I usually fall asleep within moments of lying down at night (for which Chris may never quite forgive me). But one night in June, I lay awake, my mind racing. I started to do math. I started to play out different circumstances at different ages. And the feeling that I was running out of time kept my eyes staring at the ceiling in the darkness, my chest burning.
The next day we walked to get dessert – farther away than usual, on purpose. And we finally greeted all the elephants in the room. What did we want? What did we hope for? How could things work? Why do we play music? Why are we on this earth?
My practical mind struggled to find a ‘why’ that would justify taking huge risks. Chris looked at me, amazed, and recounted back to me all the things that had happened on our tour the previous month that took my breath away. Moments when I had literally said out loud to him, “This is why we do this.” Moments that had gotten swallowed and forgotten by my anxiousness at looking forward. We ate our gelati, brainstormed, dreamed, and prayed.

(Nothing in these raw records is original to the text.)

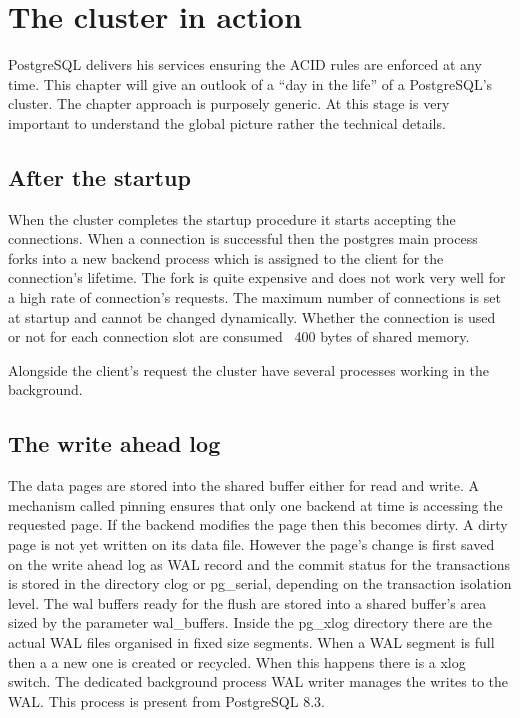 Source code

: \chapter{The cluster in action}
PostgreSQL delivers his services ensuring the ACID rules are enforced at any time. This chapter will give 
an outlook of a ``day in the life'' of a PostgreSQL's cluster. The chapter approach is purposely generic. 
At this stage is very important to understand the global picture rather the technical details. 

\section{After the startup}
When the cluster completes the startup procedure it starts accepting the connections. When a connection  
is successful then the postgres main process forks into a new backend process which is assigned to the 
client for the connection's lifetime. The fork is quite expensive and does not work very well for a 
high rate of connection's requests. The maximum number of connections is set at startup and cannot be 
changed dynamically. Whether the connection is used or not for each connection slot are consumed ~400 bytes 
of shared memory.\newline

Alongside the client's request the cluster have several processes working in the background. 

\section{The write ahead log} 
The data pages are stored into the shared buffer either for read and write. A mechanism called pinning 
ensures that only one backend at time is accessing the requested page. If the backend modifies the page then 
this becomes dirty. A dirty page is not yet written on its data file. However the page's 
change is first saved on the write ahead log as WAL record and the commit status for the transactions is 
stored in the directory clog or pg\_serial, depending on the transaction isolation level. The wal buffers 
ready for the flush are stored into a shared buffer's area sized by the parameter wal\_buffers.  
Inside the pg\_xlog directory there are the actual WAL files organised in fixed size segments. When a 
WAL segment is full then a a new one is created or recycled. When this happens there is a xlog switch. The 
dedicated background process WAL writer manages the writes to the WAL. This process 
is present from PostgreSQL 8.3.

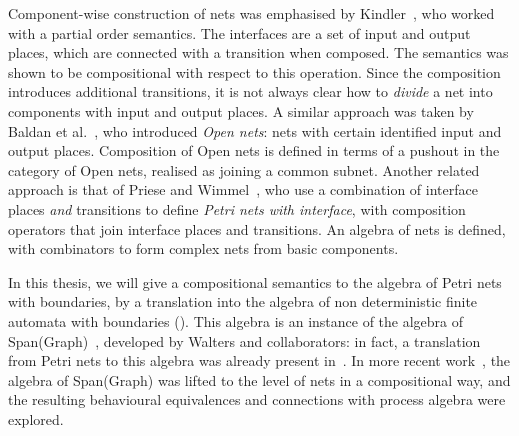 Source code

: Component-wise construction of nets was emphasised by
Kindler~\cite{Kindler1997}, who worked with a partial order semantics. The
interfaces are a set of input and output places, which are connected with a
transition when composed. The semantics was shown to be compositional with
respect to this operation. Since the composition introduces additional
transitions, it is not always clear how to \emph{divide} a net into components
with input and output places. A similar approach was taken by {Baldan et
al.}~\cite{Baldan2001}, who introduced \emph{Open nets}: nets with certain
identified input and output places. Composition of Open nets is defined in
terms of a pushout in the category of Open nets, realised as joining a common
subnet. Another related approach is that of {Priese and
Wimmel}~\cite{Priese1998}, who use a combination of interface places \emph{and}
transitions to define \emph{Petri nets with interface}, with composition
operators that join interface places and transitions. An algebra of nets is
defined, with combinators to form complex nets from basic components.

In this thesis, we will give a compositional semantics to the algebra of Petri
nets with boundaries, by a translation into the algebra of non deterministic
finite automata with boundaries (). This algebra is an instance of the algebra of
Span(Graph)~\cite{Katis1997}, developed by Walters and collaborators: in fact, a translation from
Petri nets to this algebra was already present in~\cite{Katis1997a}. In more recent
work~\cite{Sobocinski2010, Bruni2011, Bruni2013}, the algebra of Span(Graph) was lifted to the
level of nets in a compositional way, and the resulting behavioural equivalences and connections
with process algebra were explored.
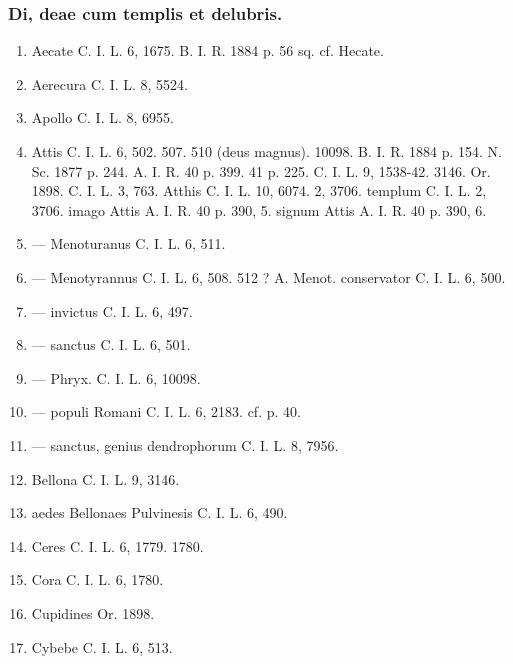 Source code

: \documentclass[a4paper, 11pt, oneside, polutonikogreek, german]{article}
\begin{document}
\subsubsection{Di, deae cum templis et delubris.}
\begin{enumerate}
\item Aecate C. I. L. 6, 1675. B. I. R. 1884 p. 56 sq. cf. Hecate.

\item Aerecura C. I. L. 8, 5524.

\item Apollo C. I. L. 8, 6955.

\item Attis C. I. L. 6, 502. 507. 510 (deus magnus). 10098. B. I. R. 1884 p. 154. N. Sc. 1877 p. 244. A. I. R. 40 p. 399. 41 p. 225. C. I. L. 9, 1538-42. 3146. Or. 1898. C. I. L. 3, 763. Atthis C. I. L. 10, 6074. 2, 3706. templum C. I. L. 2, 3706. imago Attis A. I. R. 40 p. 390, 5. signum Attis A. I. R. 40 p. 390, 6.

\item --- Menoturanus C. I. L. 6, 511.

\item --- Menotyrannus C. I. L. 6, 508. 512 ? A. Menot. conservator C. I. L. 6, 500.

\item --- invictus C. I. L. 6, 497.

\item --- sanctus C. I. L. 6, 501.

\item --- Phryx. C. I. L. 6, 10098.

\item --- populi Romani C. I. L. 6, 2183. cf. p. 40.

\item --- sanctus, genius dendrophorum C. I. L. 8, 7956.

\item Bellona C. I. L. 9, 3146.

\item aedes Bellonaes Pulvinesis C. I. L. 6, 490.

\item Ceres C. I. L. 6, 1779. 1780.

\item Cora C. I. L. 6, 1780.

\item Cupidines Or. 1898.

\item Cybebe C. I. L. 6, 513.


\end{enumerate}
\end{document}
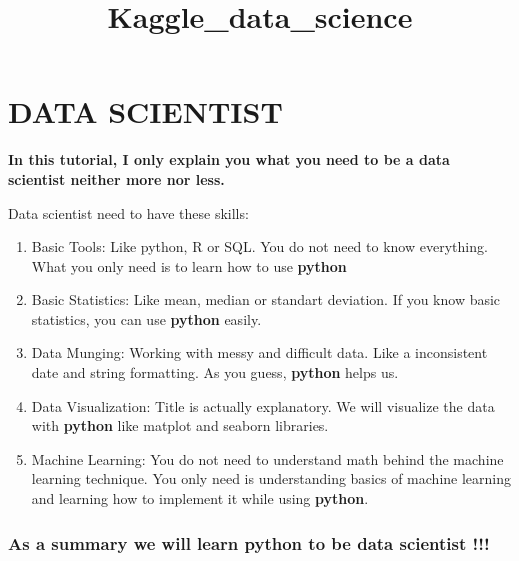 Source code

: \documentclass[11pt]{article}
\title{Kaggle\_data\_science}
\providecommand{\tightlist}{%
      \setlength{\itemsep}{0pt}\setlength{\parskip}{0pt}}
\begin{document}
    
    
    \maketitle
    
    

    
    \hypertarget{data-scientist}{%
\section{DATA SCIENTIST}\label{data-scientist}}

\textbf{In this tutorial, I only explain you what you need to be a data
scientist neither more nor less.}

Data scientist need to have these skills:

\begin{enumerate}
\def\labelenumi{\arabic{enumi}.}
\tightlist
\item
  Basic Tools: Like python, R or SQL. You do not need to know
  everything. What you only need is to learn how to use \textbf{python}
\item
  Basic Statistics: Like mean, median or standart deviation. If you know
  basic statistics, you can use \textbf{python} easily.
\item
  Data Munging: Working with messy and difficult data. Like a
  inconsistent date and string formatting. As you guess, \textbf{python}
  helps us.
\item
  Data Visualization: Title is actually explanatory. We will visualize
  the data with \textbf{python} like matplot and seaborn libraries.
\item
  Machine Learning: You do not need to understand math behind the
  machine learning technique. You only need is understanding basics of
  machine learning and learning how to implement it while using
  \textbf{python}.
\end{enumerate}

\hypertarget{as-a-summary-we-will-learn-python-to-be-data-scientist}{%
\subsubsection{As a summary we will learn python to be data scientist
!!!}\label{as-a-summary-we-will-learn-python-to-be-data-scientist}}
\end{document}
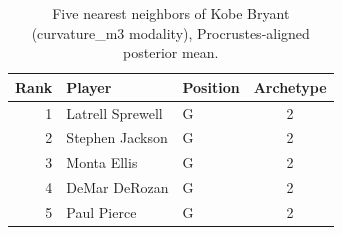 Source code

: \begin{table}[htbp]
  \centering\small
  \begin{tabular}{rllc}
    \toprule
    Rank & Player & Position & Archetype \\
    \midrule
    1 & Latrell Sprewell & G & 2 \\
    2 & Stephen Jackson & G & 2 \\
    3 & Monta Ellis & G & 2 \\
    4 & DeMar DeRozan & G & 2 \\
    5 & Paul Pierce & G & 2 \\
    \bottomrule
  \end{tabular}
  \caption{Five nearest neighbors of Kobe Bryant (curvature_m3 modality), Procrustes-aligned posterior mean.}
  \label{tab:Kobe_Bryant_neighbors_curvature_m3}
\end{table}

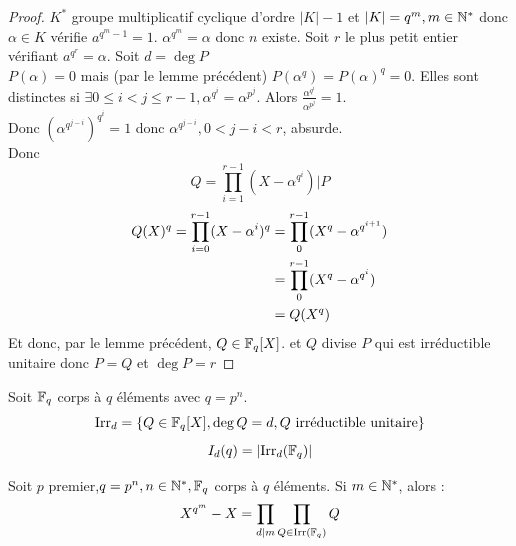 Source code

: \documentclass[]{report}
\begin{document}
    \begin{proof}
        $K^*$ groupe multiplicatif cyclique d'ordre $|K|-1$ et $|K|=q^m,m\in\N^*$ donc $\alpha\in K$ vérifie $a^{q^m-1}=1$. $\alpha^{q^m}=\alpha$ donc $n$ existe. Soit $r$ le plus petit entier vérifiant $a^{q^r}=\alpha$. Soit $d=\deg P$\\
        $P(\alpha)=0$ mais (par le lemme précédent) $P(\alpha^q)=P(\alpha)^q=0$. Elles sont distinctes si $\exists 0\le i < j \le r-1,\alpha^{q^i}=\alpha^{p^j}$. Alors $\frac{\alpha^{q^i}}{\alpha^{p^j}}=1$.\\
        Donc $(\alpha^{q^{j-i}})^{q^i}=1$ donc $\alpha^{q^{j-i}},0<j-i<r$, absurde.\\        Donc \[Q=\prod_{i=1}^{r-1}(X-\alpha^{q^i})|P\]
        \begin{align*}Q(X)^q=\produit{i=0}{r-1}(X- \alpha^i)^q &=\produit{0}{r-1}(X^q-\alpha^{q^{i+1}})\\
        &=\produit{0}{r-1}(X^q-\alpha^{q^i})\\
        &=Q(X^q)\end{align*}
        Et donc, par le lemme précédent, $Q\in\Fa_q[X]$. et $Q$ divise $P$ qui est irréductible unitaire donc $P=Q$ et $\deg P=r$
    \end{proof}

    \begin{nt}{}{}
        Soit $\Fa_q$ corps à $q$ éléments avec $q=p^n$.\\
        \[\text{Irr}_d=\{Q\in\Fa_q[X],\deg Q=d,Q\text{ irréductible unitaire}\}\]
        \[I_d (q)=|\text{Irr}_d(\Fa_q)|\]
    \end{nt}

    \begin{tm}{}{}
        Soit $p$ premier,$q=p^n,n\in\N^*,\Fa_q$ corps à $q$ éléments. Si $m\in\N^*$, alors :
        \[X^{q^m}-X=\prod_{d|m}\prod_{Q\in\text{Irr}(\Fa_q)}Q\]
    \end{tm}
\end{document}
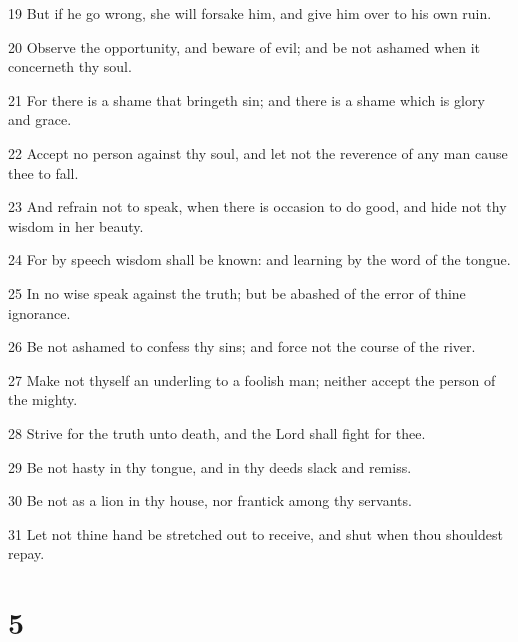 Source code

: \par 19 But if he go wrong, she will forsake him, and give him over to his own ruin.
\par 20 Observe the opportunity, and beware of evil; and be not ashamed when it concerneth thy soul.
\par 21 For there is a shame that bringeth sin; and there is a shame which is glory and grace.
\par 22 Accept no person against thy soul, and let not the reverence of any man cause thee to fall.
\par 23 And refrain not to speak, when there is occasion to do good, and hide not thy wisdom in her beauty.
\par 24 For by speech wisdom shall be known: and learning by the word of the tongue.
\par 25 In no wise speak against the truth; but be abashed of the error of thine ignorance.
\par 26 Be not ashamed to confess thy sins; and force not the course of the river.
\par 27 Make not thyself an underling to a foolish man; neither accept the person of the mighty.
\par 28 Strive for the truth unto death, and the Lord shall fight for thee.
\par 29 Be not hasty in thy tongue, and in thy deeds slack and remiss.
\par 30 Be not as a lion in thy house, nor frantick among thy servants.
\par 31 Let not thine hand be stretched out to receive, and shut when thou shouldest repay.

\chapter{5}

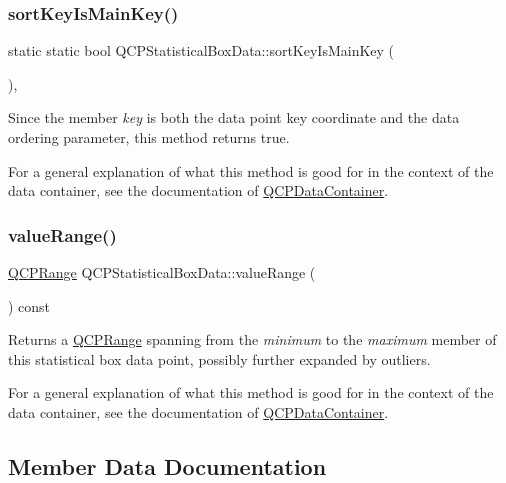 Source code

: \subsubsection{\texorpdfstring{sortKeyIsMainKey()}{sortKeyIsMainKey()}}
{\footnotesize\ttfamily static static bool Q\+C\+P\+Statistical\+Box\+Data\+::sort\+Key\+Is\+Main\+Key (\begin{DoxyParamCaption}{ }\end{DoxyParamCaption})\hspace{0.3cm}{\ttfamily [inline]}, {\ttfamily [static]}}

Since the member {\itshape key} is both the data point key coordinate and the data ordering parameter, this method returns true.

For a general explanation of what this method is good for in the context of the data container, see the documentation of \mbox{\hyperlink{class_q_c_p_data_container}{Q\+C\+P\+Data\+Container}}. \mbox{\label{class_q_c_p_statistical_box_data_a1a2410fcf3d45fa3a1ad09e265b9bcad}} 
\subsubsection{\texorpdfstring{valueRange()}{valueRange()}}
{\footnotesize\ttfamily \mbox{\hyperlink{class_q_c_p_range}{Q\+C\+P\+Range}} Q\+C\+P\+Statistical\+Box\+Data\+::value\+Range (\begin{DoxyParamCaption}{ }\end{DoxyParamCaption}) const\hspace{0.3cm}{\ttfamily [inline]}}

Returns a \mbox{\hyperlink{class_q_c_p_range}{Q\+C\+P\+Range}} spanning from the {\itshape minimum} to the {\itshape maximum} member of this statistical box data point, possibly further expanded by outliers.

For a general explanation of what this method is good for in the context of the data container, see the documentation of \mbox{\hyperlink{class_q_c_p_data_container}{Q\+C\+P\+Data\+Container}}. 

\subsection{Member Data Documentation}
\mbox{\label{class_q_c_p_statistical_box_data_a2d0b5ca5130e8a73294c46b8b2fd77b8}} 
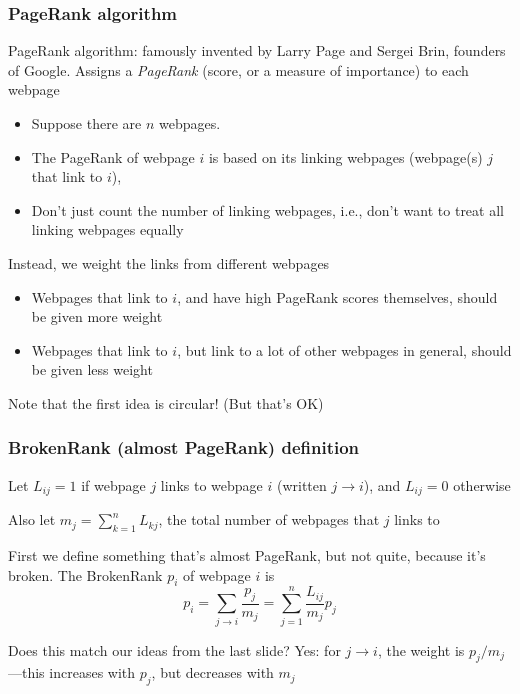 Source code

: \documentclass[mathserif]{beamer}
\def\red{\color[rgb]{0.8,0,0}}
\begin{document}
\begin{frame}
\frametitle{PageRank algorithm}
{\red PageRank algorithm}: famously invented 
by Larry Page and Sergei Brin, founders of Google.
Assigns a {\it PageRank} 
(score, or a measure of importance) to each webpage

\bigskip
\begin{itemize}
\item Suppose there are $n$ webpages.
\item The PageRank of webpage $i$ is based on its 
{\red linking webpages} (webpage(s) $j$ that link to $i$),
\item  Don't just count the number of linking 
webpages, i.e., don't want to treat all linking webpages 
equally
\end{itemize}

\bigskip
Instead, we {\red weight} the links 
from different webpages
\begin{itemize}
\item Webpages that link to $i$, and have high
PageRank scores themselves, should be given
{\red more weight} 
\item Webpages that link to $i$, but link to 
a lot of other webpages in general, should be
given {\red less weight}
\end{itemize}

\bigskip
Note that the first idea is circular! 
(But that's OK)
\end{frame}

\begin{frame}
\frametitle{BrokenRank (almost PageRank) definition}
Let $L_{ij}=1$ if webpage $j$ links to webpage $i$ 
(written $j \rightarrow i$), and $L_{ij}=0$ otherwise

\bigskip
Also let $m_j = \sum_{k=1}^n L_{kj}$,
the total number of webpages that $j$ links to

\bigskip
First we define something that's almost
PageRank, but not quite, because it's broken. 
The {\red BrokenRank $p_i$} of webpage $i$ is
$$p_i 
= \sum_{j \rightarrow i} \frac{p_j}{m_j}
=\sum_{j=1}^n \frac{L_{ij}}{m_j} p_j$$

\bigskip
Does this {\red match our ideas} from the last 
slide? Yes: for $j \rightarrow i$, the weight is 
$p_j/m_j$---this increases with $p_j$, but 
decreases with $m_j$
\end{frame}
\end{document}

Then we had a conversation with someone else that seemed like a potential answer to some of our questions. An answer, though, that would have some cost. That would take us away from home for a full month to create an album of all the songs we’d been working on. Which our current lifestyle - specifically my job - wouldn’t allow without significant changes. Again, we prayed. For the first time, I really and honestly offered my current employment on the table. And I said,
“I’m terrified. But I’m willing.”
The next days were full of surreal moments. Conversations with people who had no idea what was going on, but spoke into the choice. Truth offered in classes that had nothing to do with the situation, yet suddenly had everything to do with it. A sermon that left me weeping in my chair as a man who did not know me taught on scripture with such specific commands that I could not ignore it. A friend who used his time to help us take a sober look at our finances and see how, in fact, risks and changes WERE possible.
And the peace that passes understanding washed in. My overactive, analytical mind was stilled. I started saying things out loud as if the choice had been made. I told people around us what we were thinking of doing. I marveled at the change in me.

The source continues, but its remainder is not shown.